Fue Guty Cárdenas el vehículo ideal que habría de dar presencia y brillantez al bolero en México. Sus boleros “Para olvidarte”, “Quisiera”, “Pasión” “Si yo pudiera”, “A qué negar”, “Aléjate” y “Fondo azul” se convierten en grandes éxitos en su voz y su guitarra.

Como hecho curioso comentaré que la clave “Nunca” con la que Guty obtuvo su primer galardón como compositor y la que le abrió las puertas a la fama, fue compuesta originalmente en ritmo de bolero. Durante el concurso del Teatro Lírico, el compositor Tata Nacho sugirió a Guty que le cambiase el ritmo a clave.

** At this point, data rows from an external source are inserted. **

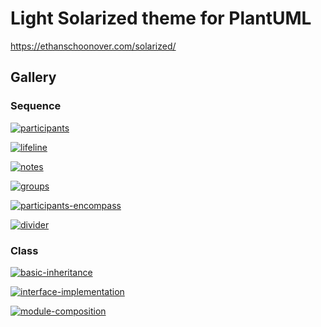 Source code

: # Light Solarized theme for PlantUML

https://ethanschoonover.com/solarized/

## Gallery

<!-- gallery:start -->

### Sequence

[![participants](https://www.plantuml.com/plantuml/svg/~1UDfDaarkmo0GXVT8t84Sm47DhvH5bVwkMwaNm3Q9aJ3ZmA0gFNrjncw71NgQxp4pJ-ASq4JClPTYXPtjhKhWJNG_jgsyktQeBX5wrI4EwQHrDD_hgyCkrpdPs4106t3TGAyXEXlqC7QgIf-aU-E2dhKOnYckSOC9g3wODacz0qXX6eIew3mnJVn1YXfoQ4syJyLdficmaM9Q9e8lhrwO9iDMYd5JXtTg-yOq6NPIj0PDRPATYgzCas4_ZV3UDkWWf774loR3GOfRjjdEctyoJOQZ5EEjgiSIIPtK5oZApS66m9ANeosXEIadEo8KaOCzWIKQHuUbsryGJey5ba1Id6reon_v1P3IhG00)](https://www.plantuml.com/plantuml/uml/~1UDfDaarkmo0GXVT8t84Sm47DhvH5bVwkMwaNm3Q9aJ3ZmA0gFNrjncw71NgQxp4pJ-ASq4JClPTYXPtjhKhWJNG_jgsyktQeBX5wrI4EwQHrDD_hgyCkrpdPs4106t3TGAyXEXlqC7QgIf-aU-E2dhKOnYckSOC9g3wODacz0qXX6eIew3mnJVn1YXfoQ4syJyLdficmaM9Q9e8lhrwO9iDMYd5JXtTg-yOq6NPIj0PDRPATYgzCas4_ZV3UDkWWf774loR3GOfRjjdEctyoJOQZ5EEjgiSIIPtK5oZApS66m9ANeosXEIadEo8KaOCzWIKQHuUbsryGJey5ba1Id6reon_v1P3IhG00)

[![lifeline](https://www.plantuml.com/plantuml/svg/~1UDfTa45g0p4CHVS-XOPs5PWOkioYP1Ewow8tyDW_OuF62hBSGa_VIPjfeBlFazv7wDWigFM5tM0P2wW91orVI2ENEHjTL1RAPjTsy5x3vtukbllK6pHADLJRHrcyQ47rrxLe_EbfVWcb-djsePk4QEKZ64Yg2rmYQ7obIIOwK0Qpk5l-GmryeHYOtLIOD_xq_FP-EfqtvVSwougGw6Khc24wWtQxTIsk8uDJMDTAIIger8Tnvnh_kSEmkWcCXzjwZ6ZDkIDgkZti6q3dQke0)](https://www.plantuml.com/plantuml/uml/~1UDfTa45g0p4CHVS-XOPs5PWOkioYP1Ewow8tyDW_OuF62hBSGa_VIPjfeBlFazv7wDWigFM5tM0P2wW91orVI2ENEHjTL1RAPjTsy5x3vtukbllK6pHADLJRHrcyQ47rrxLe_EbfVWcb-djsePk4QEKZ64Yg2rmYQ7obIIOwK0Qpk5l-GmryeHYOtLIOD_xq_FP-EfqtvVSwougGw6Khc24wWtQxTIsk8uDJMDTAIIger8Tnvnh_kSEmkWcCXzjwZ6ZDkIDgkZti6q3dQke0)

[![notes](https://www.plantuml.com/plantuml/svg/~1UDfbKqsFqp0GlUTN3DcUB1ApDnILQBkYB8U50vHpvCRJnAgJYMndgmMHtyxaexi1f4XsdcVUl7aUt_cWNEWR6xq9DJO8dgnovYVgn9gg3d1or40TGkSpAPswf9K9TN_iFRgIse1jI4jg93c3hUoOA9bul6oKQUMoZpekOahJgJR0pfeI_qBYGuqWn2VLKE-5W7iwng3yk4RH50v9Flv11ZLQIv2CLHmcIPIcANmd5ZuCbjeAD5hrF0p0U3HcSEBCa06TevO2WiLJY00EjV70dn17ibg85IIb2Ogpl9GhD8uRQibtgaGTnwk39F71qPazIrPeKVIjHcTDYxeeLWV3S55Fg8SXmbR3AEc_BdSiuSATmebSeq90BIMmarvLE3VXfjkXqsBd2_dMy-Lbj-zpRNp7Lg3UoX7A8nOqTiuvHJ5dfQy2NemPAKVVOTjdDvjl-u_voBoLVJwnbsJ9mStc_l77VbrYmhc647D8jlcoUzX_FUpoXVGQmW8Ntaa2YmlEd75gN8X_5T4JkbdhsqNLXRElrDUUQ_9X5779uVWCMzDKsNLYvsbTXbPvZy5FyseQTfA7b7HlURLKaIywnkI32P_xO_B8IDgrrIzVAeiVtgMtl_DNSNUy6n_D7v7p4qS0)](https://www.plantuml.com/plantuml/uml/~1UDfbKqsFqp0GlUTN3DcUB1ApDnILQBkYB8U50vHpvCRJnAgJYMndgmMHtyxaexi1f4XsdcVUl7aUt_cWNEWR6xq9DJO8dgnovYVgn9gg3d1or40TGkSpAPswf9K9TN_iFRgIse1jI4jg93c3hUoOA9bul6oKQUMoZpekOahJgJR0pfeI_qBYGuqWn2VLKE-5W7iwng3yk4RH50v9Flv11ZLQIv2CLHmcIPIcANmd5ZuCbjeAD5hrF0p0U3HcSEBCa06TevO2WiLJY00EjV70dn17ibg85IIb2Ogpl9GhD8uRQibtgaGTnwk39F71qPazIrPeKVIjHcTDYxeeLWV3S55Fg8SXmbR3AEc_BdSiuSATmebSeq90BIMmarvLE3VXfjkXqsBd2_dMy-Lbj-zpRNp7Lg3UoX7A8nOqTiuvHJ5dfQy2NemPAKVVOTjdDvjl-u_voBoLVJwnbsJ9mStc_l77VbrYmhc647D8jlcoUzX_FUpoXVGQmW8Ntaa2YmlEd75gN8X_5T4JkbdhsqNLXRElrDUUQ_9X5779uVWCMzDKsNLYvsbTXbPvZy5FyseQTfA7b7HlURLKaIywnkI32P_xO_B8IDgrrIzVAeiVtgMtl_DNSNUy6n_D7v7p4qS0)

[![groups](https://www.plantuml.com/plantuml/svg/~1UDgDaS5En20GXkyynVW0NUgr1xCrnjDgZ3u1fTEMB6KGXcpMfnTmRR9wq3aCPFBFJxwVVMGLEArMtF22Aq8aguBvmB6nPbuOfa0hBCm-Tb86TThDXfSqf8X1asDqlDEqIWe6dVJPgAa-KQxAE7cvYzuQZT3SmJqD7VGfpnqRhTYGWrTyJnXP26KPOj8QOvoI1QqY2W6vybPPhYw_rlkyu1b78T360f0fZiQDG1DCojWK_kFoU54MuHmeUNWw0vqSM3MWhUCDua0pTBKhPgMFK4EicbAMoCDjsxR09jDlyokF6iJ3ynlqrM8JeHl_UEnRKSulvDvHPWd0Puy_gQ-XNopcK26WHvK3BnRxtCh_Vm9EKALv)](https://www.plantuml.com/plantuml/uml/~1UDgDaS5En20GXkyynVW0NUgr1xCrnjDgZ3u1fTEMB6KGXcpMfnTmRR9wq3aCPFBFJxwVVMGLEArMtF22Aq8aguBvmB6nPbuOfa0hBCm-Tb86TThDXfSqf8X1asDqlDEqIWe6dVJPgAa-KQxAE7cvYzuQZT3SmJqD7VGfpnqRhTYGWrTyJnXP26KPOj8QOvoI1QqY2W6vybPPhYw_rlkyu1b78T360f0fZiQDG1DCojWK_kFoU54MuHmeUNWw0vqSM3MWhUCDua0pTBKhPgMFK4EicbAMoCDjsxR09jDlyokF6iJ3ynlqrM8JeHl_UEnRKSulvDvHPWd0Puy_gQ-XNopcK26WHvK3BnRxtCh_Vm9EKALv)

[![participants-encompass](https://www.plantuml.com/plantuml/svg/~1UDfLa35kmp0CHNUUWidkQFTGf9tQBXro0jbXBG6IA51KM-JqPUmWI3RoaV-1uB6f5-qvmKu3PSB6oKkyq7b8SGcAty8PWsfjetFYVmzBrD2dtaXcBaf53pDdnnAfk6gYOVKqbtqixbO3xAhu9NjKuWkgT8A9_t3_OGOfFk69v2VEj8TgvyGvLbyKttZQravzKlBvUVgQBF14FZaKe7962y6zUDpuieC4mCGul6m6735GIWnRP_YgkTErCRWcHtnV8HnDVdtQFnWdRlS0)](https://www.plantuml.com/plantuml/uml/~1UDfLa35kmp0CHNUUWidkQFTGf9tQBXro0jbXBG6IA51KM-JqPUmWI3RoaV-1uB6f5-qvmKu3PSB6oKkyq7b8SGcAty8PWsfjetFYVmzBrD2dtaXcBaf53pDdnnAfk6gYOVKqbtqixbO3xAhu9NjKuWkgT8A9_t3_OGOfFk69v2VEj8TgvyGvLbyKttZQravzKlBvUVgQBF14FZaKe7962y6zUDpuieC4mCGul6m6735GIWnRP_YgkTErCRWcHtnV8HnDVdtQFnWdRlS0)

[![divider](https://www.plantuml.com/plantuml/svg/~1UDfrq34EmZ0C1T0zfp072DahYbesrjuWBOPQIkoIE4BYz8GMDjWi-Vb_oLrMdxJ4O7OwOqJ84doY9rvieDkiS4qIOLPTSkDSye_zZNGkOycO9c55rlqaqKaYPBVK8BlcP1SziVlCnhGjd9cKVA2dLnA6jZMc3pGXs2ESP6oWBvMpqhI10Uy5ivgw0rlDYd-el0XdN2i6N53fNpnBlKpWVzTi-63jflq__Qtha2_llxq0FVHmhW00)](https://www.plantuml.com/plantuml/uml/~1UDfrq34EmZ0C1T0zfp072DahYbesrjuWBOPQIkoIE4BYz8GMDjWi-Vb_oLrMdxJ4O7OwOqJ84doY9rvieDkiS4qIOLPTSkDSye_zZNGkOycO9c55rlqaqKaYPBVK8BlcP1SziVlCnhGjd9cKVA2dLnA6jZMc3pGXs2ESP6oWBvMpqhI10Uy5ivgw0rlDYd-el0XdN2i6N53fNpnBlKpWVzTi-63jflq__Qtha2_llxq0FVHmhW00)


### Class

[![basic-inheritance](https://www.plantuml.com/plantuml/svg/~1UDfjqSrEmp0C1_1xdiBSDa6N-yHXWjCaX2R12tYfrqRaIxQhQNoyEqtBj86uEOdpY__AHXHPXnZCZVOK2IG7PFzERHDyroiSE4VeLOkihMKyhZgl_R0VXDZbf9HqvNAqcJqbMqQecHon4NsoFxLn0KNWjQuUKJ7a3ZuCm2rJvqM95rFZjhs3gLZMiuDFxNb_QRwCmRqeerEOjGSKciIPmbB2QI5lFXLaZ3CnJlYCaMfTs4Vaqmu3gLBrPkRb7FYfvhq2_roeJpWtvhqIBYFSVpRDVvJvbJcFJPSxQuYOi2Cn6qfj_ODlGU6Ay000)](https://www.plantuml.com/plantuml/uml/~1UDfjqSrEmp0C1_1xdiBSDa6N-yHXWjCaX2R12tYfrqRaIxQhQNoyEqtBj86uEOdpY__AHXHPXnZCZVOK2IG7PFzERHDyroiSE4VeLOkihMKyhZgl_R0VXDZbf9HqvNAqcJqbMqQecHon4NsoFxLn0KNWjQuUKJ7a3ZuCm2rJvqM95rFZjhs3gLZMiuDFxNb_QRwCmRqeerEOjGSKciIPmbB2QI5lFXLaZ3CnJlYCaMfTs4Vaqmu3gLBrPkRb7FYfvhq2_roeJpWtvhqIBYFSVpRDVvJvbJcFJPSxQuYOi2Cn6qfj_ODlGU6Ay000)

[![interface-implementation](https://www.plantuml.com/plantuml/svg/~1UDgTaKrE0p4CXVSvHTWLeIRx2g5AN60aUW4tuyvOv0_Rqwhyt9rCQGKgOiFEUhQ_zsIlHO5rIj7Sw8W9hPG8JA_OBoCDezeTbsH7rIehxnaERY0Tf-qaoA5anQmkbEGB4sPV6sXvueXFGDcVQqDjadSGq7OGKHKxBdlgaUsRiVQkCYNWuxctk9qr2A71lwKFOq844VjqIVXlL9Es49u7BbFk7qii_9E_cJDtZ7l2muNAc9l3eYSO6DBcMF6qS9tW_jsvF_EPAx1p3x-kiRACBnEAYgrVBJ7hvZq_w1DNc9Wo)](https://www.plantuml.com/plantuml/uml/~1UDgTaKrE0p4CXVSvHTWLeIRx2g5AN60aUW4tuyvOv0_Rqwhyt9rCQGKgOiFEUhQ_zsIlHO5rIj7Sw8W9hPG8JA_OBoCDezeTbsH7rIehxnaERY0Tf-qaoA5anQmkbEGB4sPV6sXvueXFGDcVQqDjadSGq7OGKHKxBdlgaUsRiVQkCYNWuxctk9qr2A71lwKFOq844VjqIVXlL9Es49u7BbFk7qii_9E_cJDtZ7l2muNAc9l3eYSO6DBcMF6qS9tW_jsvF_EPAx1p3x-kiRACBnEAYgrVBJ7hvZq_w1DNc9Wo)

[![module-composition](https://www.plantuml.com/plantuml/svg/~1UDgDaR5k0Z4CXlSyXRj1ov6T2Gbrw506w0k4Y-ykQXAV71-7MlNTIGu6G5NLpR_y_SvlPvt4i0p1goVfC20ayeRT5zhAkxOJQ9W2T29zMcdDPbosJhhXC2Jacg9Wb6LDGHCxZBhFWwffJjB1kAYljQgzIGa-YdezzSI23DyAu0KdDPkuDxk0XZWOcQiVTVNiZ-rVZXlotV2dfJ7-4zzXjCYRiiD9BcoJnTO4BBLt4JVaYOlZFlXpLTt6-gNx6EK1eOpSFx-2VCp6jGEZXJ5VMArpltpB6Tw4au00)](https://www.plantuml.com/plantuml/uml/~1UDgDaR5k0Z4CXlSyXRj1ov6T2Gbrw506w0k4Y-ykQXAV71-7MlNTIGu6G5NLpR_y_SvlPvt4i0p1goVfC20ayeRT5zhAkxOJQ9W2T29zMcdDPbosJhhXC2Jacg9Wb6LDGHCxZBhFWwffJjB1kAYljQgzIGa-YdezzSI23DyAu0KdDPkuDxk0XZWOcQiVTVNiZ-rVZXlotV2dfJ7-4zzXjCYRiiD9BcoJnTO4BBLt4JVaYOlZFlXpLTt6-gNx6EK1eOpSFx-2VCp6jGEZXJ5VMArpltpB6Tw4au00)

<!-- gallery:end -->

Sin duda alguna, la invención de la Radio y su instalación a principios del siglo XX sería definitiva en el posicionamiento del bolero en el gusto popular. La XEW juega un papel muy importante en este proceso con transmisiones de programas musicales en vivo en los que los boleristas mexicanos logran la consagración de este género en toda Latinoamérica.

Agustín Lara que en esos años trabajaba como pianista en burdeles y aún no gozaba del prestigio que le acompañó posteriormente se vio seriamente impresionado con este ritmo tan magistralmente interpretado por Guty y no tardó en emularlo, escribiendo canciones que llegarían a ser clásicos en el Cancionero de México como “Rosa”, “Como dos puñales”, “Gota de amor”, “Sólo tú”, “Cabellera negra”, y su más grande éxito: “Mujer”.

Mujer, mujer divina;
tienes el veneno que fascina en tu mirar;
mujer alabastrina,
eres vibración de sonatina pasional.
Tienes el perfume de un naranjo en flor,
el altivo porte de una majestad,
sabes de los filtros que hay en el amor
tienes el hechizo de la liviandad.
La divina magia de un atardecer
y la maravilla de la inspiración;
tienes en el ritmo de tu ser
todo el palpitar de una canción,
eres la ilusión de mi existir, mujer.

Es digno de mencionarse el hecho de que Guty Cárdenas y Agustín Lara tuvieron una gran amistad lo que se refleja en el hecho de que todas las canciones que mencioné, más otras que escapan por ahora a mi memoria, fueron grabadas en la voz del ruiseñor del Mayab, siendo la primera “Solo tú” en octubre de 1929.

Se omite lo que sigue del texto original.